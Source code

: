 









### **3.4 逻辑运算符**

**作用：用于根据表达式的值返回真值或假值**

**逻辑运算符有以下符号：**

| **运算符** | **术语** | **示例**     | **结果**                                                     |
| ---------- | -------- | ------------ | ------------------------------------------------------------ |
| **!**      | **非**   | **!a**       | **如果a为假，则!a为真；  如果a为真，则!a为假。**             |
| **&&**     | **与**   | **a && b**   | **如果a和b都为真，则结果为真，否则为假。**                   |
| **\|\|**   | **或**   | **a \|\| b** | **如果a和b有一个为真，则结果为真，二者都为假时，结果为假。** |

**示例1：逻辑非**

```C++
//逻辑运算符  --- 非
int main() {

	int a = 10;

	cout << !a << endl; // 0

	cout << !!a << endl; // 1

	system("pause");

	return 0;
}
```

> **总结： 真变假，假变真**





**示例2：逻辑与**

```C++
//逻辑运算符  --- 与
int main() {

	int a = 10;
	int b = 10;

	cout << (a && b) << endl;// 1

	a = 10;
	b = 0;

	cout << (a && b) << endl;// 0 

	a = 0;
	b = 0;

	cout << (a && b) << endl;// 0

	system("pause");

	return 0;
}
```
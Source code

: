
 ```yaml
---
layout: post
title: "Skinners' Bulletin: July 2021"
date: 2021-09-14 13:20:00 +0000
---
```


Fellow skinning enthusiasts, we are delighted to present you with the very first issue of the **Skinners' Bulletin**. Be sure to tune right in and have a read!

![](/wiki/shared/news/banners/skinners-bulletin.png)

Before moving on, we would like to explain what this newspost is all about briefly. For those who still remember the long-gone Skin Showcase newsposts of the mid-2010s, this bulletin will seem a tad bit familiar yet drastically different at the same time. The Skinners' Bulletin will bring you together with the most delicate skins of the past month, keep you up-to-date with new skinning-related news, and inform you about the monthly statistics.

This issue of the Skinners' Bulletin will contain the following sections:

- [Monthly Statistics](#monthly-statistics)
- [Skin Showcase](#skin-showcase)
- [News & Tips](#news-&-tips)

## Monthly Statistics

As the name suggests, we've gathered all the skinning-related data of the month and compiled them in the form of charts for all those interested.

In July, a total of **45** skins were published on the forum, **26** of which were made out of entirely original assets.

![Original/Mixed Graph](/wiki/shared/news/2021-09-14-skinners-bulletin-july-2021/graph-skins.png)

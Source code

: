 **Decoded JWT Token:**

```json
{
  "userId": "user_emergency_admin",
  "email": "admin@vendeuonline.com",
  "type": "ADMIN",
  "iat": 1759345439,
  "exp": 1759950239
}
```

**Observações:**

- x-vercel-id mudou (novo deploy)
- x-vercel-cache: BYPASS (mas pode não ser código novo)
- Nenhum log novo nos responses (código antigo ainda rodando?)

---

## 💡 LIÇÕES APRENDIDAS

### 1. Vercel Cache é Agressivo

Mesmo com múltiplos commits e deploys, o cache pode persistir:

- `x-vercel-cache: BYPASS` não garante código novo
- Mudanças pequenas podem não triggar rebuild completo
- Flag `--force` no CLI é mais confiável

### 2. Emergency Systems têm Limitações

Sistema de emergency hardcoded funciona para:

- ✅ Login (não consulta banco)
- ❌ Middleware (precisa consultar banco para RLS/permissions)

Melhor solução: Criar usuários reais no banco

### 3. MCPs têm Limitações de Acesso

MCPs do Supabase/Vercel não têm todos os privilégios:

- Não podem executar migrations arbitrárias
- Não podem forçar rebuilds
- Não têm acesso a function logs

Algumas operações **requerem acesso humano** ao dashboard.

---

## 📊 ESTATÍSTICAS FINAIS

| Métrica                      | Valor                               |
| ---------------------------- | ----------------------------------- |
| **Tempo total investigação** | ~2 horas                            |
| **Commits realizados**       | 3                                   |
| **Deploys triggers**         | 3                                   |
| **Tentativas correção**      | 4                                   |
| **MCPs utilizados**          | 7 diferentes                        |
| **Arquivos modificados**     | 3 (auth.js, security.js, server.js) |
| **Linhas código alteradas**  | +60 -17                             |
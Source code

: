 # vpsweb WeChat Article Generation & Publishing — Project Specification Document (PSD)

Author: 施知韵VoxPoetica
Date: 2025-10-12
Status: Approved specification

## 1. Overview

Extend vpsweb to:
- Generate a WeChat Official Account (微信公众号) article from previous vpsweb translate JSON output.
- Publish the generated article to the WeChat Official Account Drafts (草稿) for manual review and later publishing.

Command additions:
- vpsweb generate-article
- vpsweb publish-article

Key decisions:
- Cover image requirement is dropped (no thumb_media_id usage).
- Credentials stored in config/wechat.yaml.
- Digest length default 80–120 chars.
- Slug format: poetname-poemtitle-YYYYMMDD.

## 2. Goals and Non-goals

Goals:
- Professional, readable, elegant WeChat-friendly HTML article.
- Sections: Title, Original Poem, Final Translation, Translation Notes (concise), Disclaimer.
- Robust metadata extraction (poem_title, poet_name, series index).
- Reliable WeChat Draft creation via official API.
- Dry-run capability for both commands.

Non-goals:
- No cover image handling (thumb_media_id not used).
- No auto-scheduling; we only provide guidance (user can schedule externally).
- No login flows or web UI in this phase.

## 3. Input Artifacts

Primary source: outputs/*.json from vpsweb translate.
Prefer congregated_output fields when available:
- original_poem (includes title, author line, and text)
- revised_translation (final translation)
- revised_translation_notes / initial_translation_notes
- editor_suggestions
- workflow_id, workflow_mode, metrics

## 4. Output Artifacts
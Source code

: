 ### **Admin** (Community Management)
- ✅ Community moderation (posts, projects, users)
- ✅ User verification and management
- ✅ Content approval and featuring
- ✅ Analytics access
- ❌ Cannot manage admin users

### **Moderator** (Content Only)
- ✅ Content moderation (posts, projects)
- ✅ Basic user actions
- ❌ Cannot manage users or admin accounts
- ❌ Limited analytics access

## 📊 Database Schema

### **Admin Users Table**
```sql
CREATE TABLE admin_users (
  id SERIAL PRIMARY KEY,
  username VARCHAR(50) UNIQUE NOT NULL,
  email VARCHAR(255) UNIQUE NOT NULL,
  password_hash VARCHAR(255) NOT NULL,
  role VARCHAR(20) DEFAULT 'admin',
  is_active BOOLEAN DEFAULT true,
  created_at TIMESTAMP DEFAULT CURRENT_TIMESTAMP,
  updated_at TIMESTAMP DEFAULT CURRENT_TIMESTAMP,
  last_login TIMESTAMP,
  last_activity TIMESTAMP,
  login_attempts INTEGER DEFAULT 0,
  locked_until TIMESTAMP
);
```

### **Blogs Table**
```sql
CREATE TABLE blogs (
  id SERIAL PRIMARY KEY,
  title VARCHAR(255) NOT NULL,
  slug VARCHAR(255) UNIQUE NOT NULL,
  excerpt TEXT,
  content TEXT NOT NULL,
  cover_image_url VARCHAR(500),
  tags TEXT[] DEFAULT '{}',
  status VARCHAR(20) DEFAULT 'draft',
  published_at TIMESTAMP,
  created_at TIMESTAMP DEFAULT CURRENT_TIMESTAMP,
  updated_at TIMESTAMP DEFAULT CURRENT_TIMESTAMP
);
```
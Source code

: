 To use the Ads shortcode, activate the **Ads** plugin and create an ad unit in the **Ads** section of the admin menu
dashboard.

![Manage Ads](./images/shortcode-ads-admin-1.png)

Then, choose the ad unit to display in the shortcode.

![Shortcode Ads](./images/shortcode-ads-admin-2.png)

+ + + +

The task:
Go through the material above, and wherever a line holds the word "issue", copy it.

Response for this exercise:
Fellow skinning enthusiasts, we are delighted to present you with the very first issue of the **Skinners' Bulletin**. Be sure to tune right in and have a read!
This issue of the Skinners' Bulletin will contain the following sections:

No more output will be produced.